Mfg xnq hoffe auf schnlle antwort


----------



## P4D (19. August 2009)

*AW: Festplatte über BIOS löschen*

Du kannst die HDD entweder mit einem Live-Linux formatieren oder halt mit der XP CD...
Kommst du überhaupt ins Installationsmenü oder kommt der Bluescreen vorher?


----------



## dot (19. August 2009)

*AW: Festplatte über BIOS löschen*

Nein, aber du kannst das waehrend der XP Installation machen (Partitionen komplett loeschen und nach Bedarf neu anlegen). Wenn du Bluescreens hast, solltest du die BIOS Einstellungen mal ueberpruefen. Hast du Komponenten ubertaktet? Ist vielleicht der RAM oder je nachdem ein Modul defekt? -> Memtest von einer LiveCD ausprobieren.


----------



## Herbboy (20. August 2009)

*AW: Festplatte über BIOS löschen*

oder vlt. braucht das RAM auch ne höhere spannung?


----------



## xnq (20. August 2009)

ok jungs  also ich bin jetzt nicht der freak. Ich kenn jetzt keine fachbegriffe. Ähmm ... was nun wie übertaktet? wie sollen normal sollche bios einstellungen aussehn?  das kann was werden. Und was ist ein Memtest mit einer LiveCd?
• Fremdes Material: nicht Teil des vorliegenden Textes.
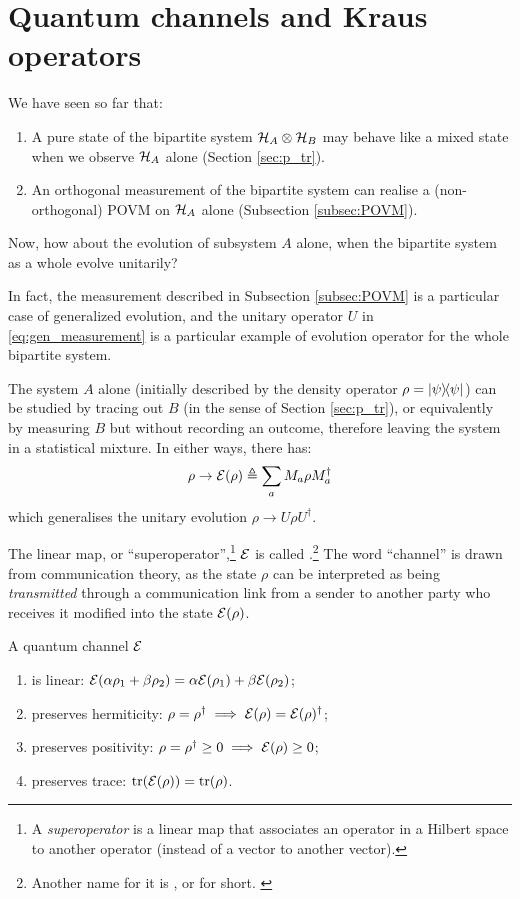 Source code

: \section{Quantum channels and Kraus operators}

We have seen so far that:
\begin{enumerate}
\item
  A pure state of the bipartite system $\mathcal{H}_A\otimes\mathcal{H}_B$
  may behave like a mixed state when we observe $\mathcal{H}_A$ alone
  (Section \ref{sec:p_tr}).
\item
  An orthogonal measurement of the bipartite system can realise a
  (non-orthogonal) POVM on $\mathcal{H}_A$ alone (Subsection \ref{subsec:POVM}).
\end{enumerate}
Now, how about the evolution of subsystem $A$ alone,
when the bipartite system as a whole evolve unitarily?

In fact, the measurement described in Subsection \ref{subsec:POVM}
is a particular case of generalized evolution, and the unitary operator $U$
in \eqref{eq:gen_measurement} is a particular example of
evolution operator for the whole bipartite system.

The system $A$ alone
(initially described by the density operator $\rho=\ketbra{\psi}$)
can be studied by tracing out $B$
(in the sense of Section \ref{sec:p_tr}),
or equivalently by measuring $B$
but without recording an outcome, therefore leaving the system
in a statistical mixture.
In either ways, there has:
\begin{equation}\label{eq:channel}
  \rho \rightarrow \mathcal{E}(\rho) \triangleq \sum_a M_a \rho M_a^{\dagger}
\end{equation}
which generalises the unitary evolution $\rho \rightarrow U \rho U^{\dagger}$.

The linear map, or ``superoperator'',\footnote{
  A \emph{superoperator} is a linear map that associates an operator
  in a Hilbert space to another operator (instead of a vector to another vector).
}
$\mathcal{E}$
is called .\footnote{
  Another name for it is
  ,
  or  for short. \parencite[\S 3.2]{PreskillNotes}
}
The word ``channel'' is drawn from communication theory,
as the state $\rho$ can be interpreted as being \emph{transmitted}
through
a communication link from a sender to another party
who receives it modified into the state $\mathcal{E}(\rho)$.

A quantum channel $\mathcal{E}$
\begin{enumerate}
  \item is linear:
    $\mathcal{E}(\alpha\rho_1+\beta\rho_2) = \alpha\mathcal{E}(\rho_1) + \beta\mathcal{E}(\rho_2)$;
  \item preserves hermiticity:
    $\rho = \rho^{\dagger} \implies \mathcal{E}(\rho) = \mathcal{E}(\rho)^{\dagger}$;
  \item preserves positivity:
    $\rho = \rho^{\dagger} \geq 0 \implies \mathcal{E}(\rho) \geq 0$;
  \item preserves trace:
    $\tr(\mathcal{E}(\rho)) = \tr(\rho)$.  
\end{enumerate}

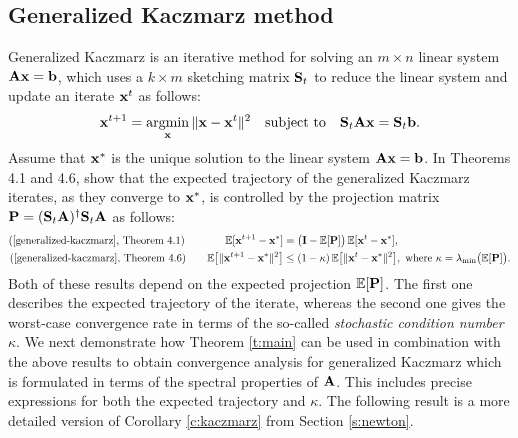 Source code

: \documentclass[thesis.tex]{subfiles}
\begin{document}
\subsection{Generalized Kaczmarz method}
Generalized Kaczmarz \cite{generalized-kaczmarz} is an iterative
method for solving an $m\times n$ linear system
$\A\x=\b$, which uses a $k\times m$ sketching matrix $\S_t$ to reduce
the linear system and update an iterate $\x^t$ as follows:
  \begin{align*}
    \x^{t+1} = \argmin_\x\|\x-\x^t\|^2\quad\textnormal{subject to}\quad\S_t\A\x=\S_t\b.
  \end{align*}
Assume that $\x^*$ is the unique solution to the linear system $\A\x=\b$. In Theorems 4.1 and 4.6, \cite{generalized-kaczmarz} show that the
expected trajectory of the generalized Kaczmarz iterates, as
they converge to $\x^*$, is controlled
by the projection matrix $\P=(\S_t\A)^\dagger\S_t\A$ as follows:
\begin{align*}
  \text{(\cite{generalized-kaczmarz}, Theorem 4.1)}\qquad\quad \ \ \,
  \E[\x^{t+1}-\x^*]
  &= \big(\I-\E[\P]\big)\,\E[\x^t-\x^*],\\
  \text{(\cite{generalized-kaczmarz}, Theorem 4.6)}\qquad
  \E\big[\|\x^{t+1}-\x^*\|^2\big]
&\leq (1-\kappa)\,\E\big[\|\x^t-\x^*\|^2\big],
\text{ where }\kappa=\lambda_{\min}\big(\E[\P]\big).
\end{align*}
Both of these results depend on the expected projection
$\E[\P]$. The first one describes the expected trajectory of the
iterate, whereas the second one gives the worst-case convergence
rate in terms of the so-called \emph{stochastic condition number}
$\kappa$. We next demonstrate how Theorem \ref{t:main} can be used  in 
combination with the above results to
obtain convergence analysis for generalized Kaczmarz which is
formulated in terms of the spectral properties of $\A$. This includes
precise expressions for both the expected trajectory and $\kappa$. The following
result is a more detailed version of Corollary \ref{c:kaczmarz} from
Section \ref{s:newton}.
\end{document}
achja hmm hab jetzt nachgeschaut. also ich hab ein overclock werte von 133 wenn man das so sagen kann. Wenn ich die mainboard cd einlege und sie aktiviere hab ich 4 auswahlen: einmal quick format und normal format oder so. Aber ich weiss nicht was er dann von mir will ... eine neue cd einlegen? wo er es raufspeichern kann?


----------



## kenji_91 (20. August 2009)

*AW: Festplatte über BIOS löschen*

stell mal default im bios ein.

falls nichts geht, dann versuch mal eine neue festplatte zu besorgen (ca 64€ 1TB)
und ggf kannst du hier noch deine hardware posten.


----------



## Lexx (20. August 2009)

*AW: Festplatte über BIOS löschen*



xnq schrieb:


> ..hab mein pc umgesiedelt ..



du grobian..  
ein pc ist kein amboss.

hört sich nach unsanfter behandlung an, 
bei der sich vielleicht etwas gelockert hat.

wenn du null ahnung von oc, livecd, memtest und ähnlichen hast,
denke ich du wirst auch nicht übertaktet haben.
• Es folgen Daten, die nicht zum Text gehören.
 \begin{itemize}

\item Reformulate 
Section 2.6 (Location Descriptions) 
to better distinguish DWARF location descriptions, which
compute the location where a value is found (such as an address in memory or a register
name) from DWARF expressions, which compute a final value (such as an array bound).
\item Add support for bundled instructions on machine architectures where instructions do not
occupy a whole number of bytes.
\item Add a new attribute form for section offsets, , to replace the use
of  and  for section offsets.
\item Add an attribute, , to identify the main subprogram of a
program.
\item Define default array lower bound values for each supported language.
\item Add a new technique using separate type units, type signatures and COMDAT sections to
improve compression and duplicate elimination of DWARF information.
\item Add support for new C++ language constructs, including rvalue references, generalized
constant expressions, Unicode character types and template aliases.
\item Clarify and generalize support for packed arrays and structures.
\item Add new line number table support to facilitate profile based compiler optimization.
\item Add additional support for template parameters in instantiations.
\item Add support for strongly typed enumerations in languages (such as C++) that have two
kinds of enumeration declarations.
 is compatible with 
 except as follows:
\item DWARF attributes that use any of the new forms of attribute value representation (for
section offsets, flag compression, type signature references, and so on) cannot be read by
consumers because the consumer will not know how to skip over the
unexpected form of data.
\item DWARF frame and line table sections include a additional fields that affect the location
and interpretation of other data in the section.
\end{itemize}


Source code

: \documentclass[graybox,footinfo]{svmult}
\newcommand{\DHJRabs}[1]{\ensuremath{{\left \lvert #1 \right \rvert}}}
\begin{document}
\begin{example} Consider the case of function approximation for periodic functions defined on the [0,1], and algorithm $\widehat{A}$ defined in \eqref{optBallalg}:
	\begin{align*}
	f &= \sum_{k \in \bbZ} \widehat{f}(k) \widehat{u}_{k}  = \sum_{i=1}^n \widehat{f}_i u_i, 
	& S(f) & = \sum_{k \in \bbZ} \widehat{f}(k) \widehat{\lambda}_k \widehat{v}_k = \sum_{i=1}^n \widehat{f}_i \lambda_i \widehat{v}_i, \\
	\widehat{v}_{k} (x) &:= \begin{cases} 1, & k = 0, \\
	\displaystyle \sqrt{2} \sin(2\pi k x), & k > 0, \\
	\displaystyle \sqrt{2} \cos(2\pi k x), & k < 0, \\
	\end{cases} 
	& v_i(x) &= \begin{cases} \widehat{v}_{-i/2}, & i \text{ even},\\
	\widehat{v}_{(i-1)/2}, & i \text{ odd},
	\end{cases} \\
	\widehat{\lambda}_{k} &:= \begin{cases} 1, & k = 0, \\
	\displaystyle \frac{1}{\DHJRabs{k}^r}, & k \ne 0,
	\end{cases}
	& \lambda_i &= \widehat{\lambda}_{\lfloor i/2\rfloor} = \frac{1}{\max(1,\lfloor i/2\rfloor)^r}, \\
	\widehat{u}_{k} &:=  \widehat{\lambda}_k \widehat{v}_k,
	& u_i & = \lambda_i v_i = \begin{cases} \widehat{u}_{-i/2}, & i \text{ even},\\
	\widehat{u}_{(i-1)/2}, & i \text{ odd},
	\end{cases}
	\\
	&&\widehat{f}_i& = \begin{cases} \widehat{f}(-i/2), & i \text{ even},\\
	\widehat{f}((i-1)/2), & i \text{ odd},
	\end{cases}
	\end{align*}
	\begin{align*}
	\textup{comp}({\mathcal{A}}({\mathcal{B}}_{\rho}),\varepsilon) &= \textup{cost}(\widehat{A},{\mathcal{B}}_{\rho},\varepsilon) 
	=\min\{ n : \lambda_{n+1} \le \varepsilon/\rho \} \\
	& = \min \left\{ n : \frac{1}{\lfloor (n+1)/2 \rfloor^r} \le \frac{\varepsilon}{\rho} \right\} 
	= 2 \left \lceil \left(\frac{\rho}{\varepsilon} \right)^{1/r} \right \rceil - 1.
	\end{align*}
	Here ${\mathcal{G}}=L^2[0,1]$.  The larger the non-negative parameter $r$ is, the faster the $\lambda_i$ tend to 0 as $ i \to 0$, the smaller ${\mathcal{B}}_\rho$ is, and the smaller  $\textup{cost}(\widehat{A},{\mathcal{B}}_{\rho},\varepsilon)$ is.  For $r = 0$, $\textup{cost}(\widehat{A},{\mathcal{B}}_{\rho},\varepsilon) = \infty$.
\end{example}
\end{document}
dreh mal ab, mach den rechner auf beiden seiten auf, 
und dann einschlaten, und die einzelnen abläufe genau beobachten.
wenns dir neu, unbekannt vorkommt, mach es mehrmals (jeweils nach bluescreen).
berühre nach einiger zeit auch VORSICHTIG ein paar bauteile und "fühle" die temperatur.
wie ein lüfter aussieht weist du.. ?

wenn dir das immer noch nichts sagt, lass einen fachmann ran..
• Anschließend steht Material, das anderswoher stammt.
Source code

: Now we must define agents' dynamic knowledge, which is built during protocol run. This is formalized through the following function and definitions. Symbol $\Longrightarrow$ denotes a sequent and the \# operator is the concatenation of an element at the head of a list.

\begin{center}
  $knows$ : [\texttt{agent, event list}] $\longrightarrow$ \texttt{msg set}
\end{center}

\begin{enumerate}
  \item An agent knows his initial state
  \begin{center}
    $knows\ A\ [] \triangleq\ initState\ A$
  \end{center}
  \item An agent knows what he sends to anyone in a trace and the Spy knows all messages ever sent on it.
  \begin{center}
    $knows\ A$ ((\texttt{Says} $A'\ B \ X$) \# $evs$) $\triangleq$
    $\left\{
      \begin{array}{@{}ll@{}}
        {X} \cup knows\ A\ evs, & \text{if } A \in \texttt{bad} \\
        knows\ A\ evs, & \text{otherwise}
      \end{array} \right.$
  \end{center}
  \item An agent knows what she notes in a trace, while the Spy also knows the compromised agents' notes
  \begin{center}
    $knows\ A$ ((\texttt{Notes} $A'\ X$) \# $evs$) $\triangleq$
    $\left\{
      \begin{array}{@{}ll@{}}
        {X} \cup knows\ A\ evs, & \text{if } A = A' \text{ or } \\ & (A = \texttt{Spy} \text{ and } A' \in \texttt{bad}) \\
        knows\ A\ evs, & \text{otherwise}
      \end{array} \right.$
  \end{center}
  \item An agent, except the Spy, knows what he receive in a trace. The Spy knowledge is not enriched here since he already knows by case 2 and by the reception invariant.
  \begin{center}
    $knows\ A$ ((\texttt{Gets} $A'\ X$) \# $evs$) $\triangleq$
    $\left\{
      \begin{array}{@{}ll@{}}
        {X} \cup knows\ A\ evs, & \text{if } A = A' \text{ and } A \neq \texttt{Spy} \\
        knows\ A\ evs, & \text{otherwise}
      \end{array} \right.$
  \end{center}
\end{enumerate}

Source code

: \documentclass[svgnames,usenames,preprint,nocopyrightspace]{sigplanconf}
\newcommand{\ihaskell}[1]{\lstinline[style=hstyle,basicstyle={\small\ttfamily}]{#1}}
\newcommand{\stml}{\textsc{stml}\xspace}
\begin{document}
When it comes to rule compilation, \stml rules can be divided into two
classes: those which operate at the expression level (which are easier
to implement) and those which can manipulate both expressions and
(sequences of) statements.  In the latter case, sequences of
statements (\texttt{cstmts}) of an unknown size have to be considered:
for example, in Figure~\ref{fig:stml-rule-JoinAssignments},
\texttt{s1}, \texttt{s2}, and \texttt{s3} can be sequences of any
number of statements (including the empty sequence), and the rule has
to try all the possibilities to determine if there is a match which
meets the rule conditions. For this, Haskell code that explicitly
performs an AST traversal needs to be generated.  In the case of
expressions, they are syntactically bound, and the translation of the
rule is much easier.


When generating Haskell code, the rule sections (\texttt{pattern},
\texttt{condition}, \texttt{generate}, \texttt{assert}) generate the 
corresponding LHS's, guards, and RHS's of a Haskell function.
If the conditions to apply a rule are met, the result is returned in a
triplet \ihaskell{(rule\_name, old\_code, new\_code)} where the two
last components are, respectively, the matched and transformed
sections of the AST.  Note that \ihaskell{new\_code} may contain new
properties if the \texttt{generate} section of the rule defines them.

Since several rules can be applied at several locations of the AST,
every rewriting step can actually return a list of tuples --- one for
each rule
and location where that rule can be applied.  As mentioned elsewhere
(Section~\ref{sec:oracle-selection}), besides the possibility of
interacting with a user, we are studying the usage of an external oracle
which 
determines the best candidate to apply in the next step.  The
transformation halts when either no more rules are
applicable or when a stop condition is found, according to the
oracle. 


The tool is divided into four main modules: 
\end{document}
..oO irre, wie alle gleich ihr standard-prozedere in form von ********** ******* abspulen.. :oink:


----------



## xnq (20. August 2009)

*AW: Festplatte über BIOS löschen*

also da ich mal ein größeres netzteil reingemacht habe, war mein pc immer heißer und ich immer beide seiten weg gehabt. Sonst ist er immer abgekakt.


----------



## Lexx (20. August 2009)

*AW: Festplatte über BIOS löschen*

und der rest.. ?

beim herumtippen wird sich dein problem nicht (von alleine) lösen..


----------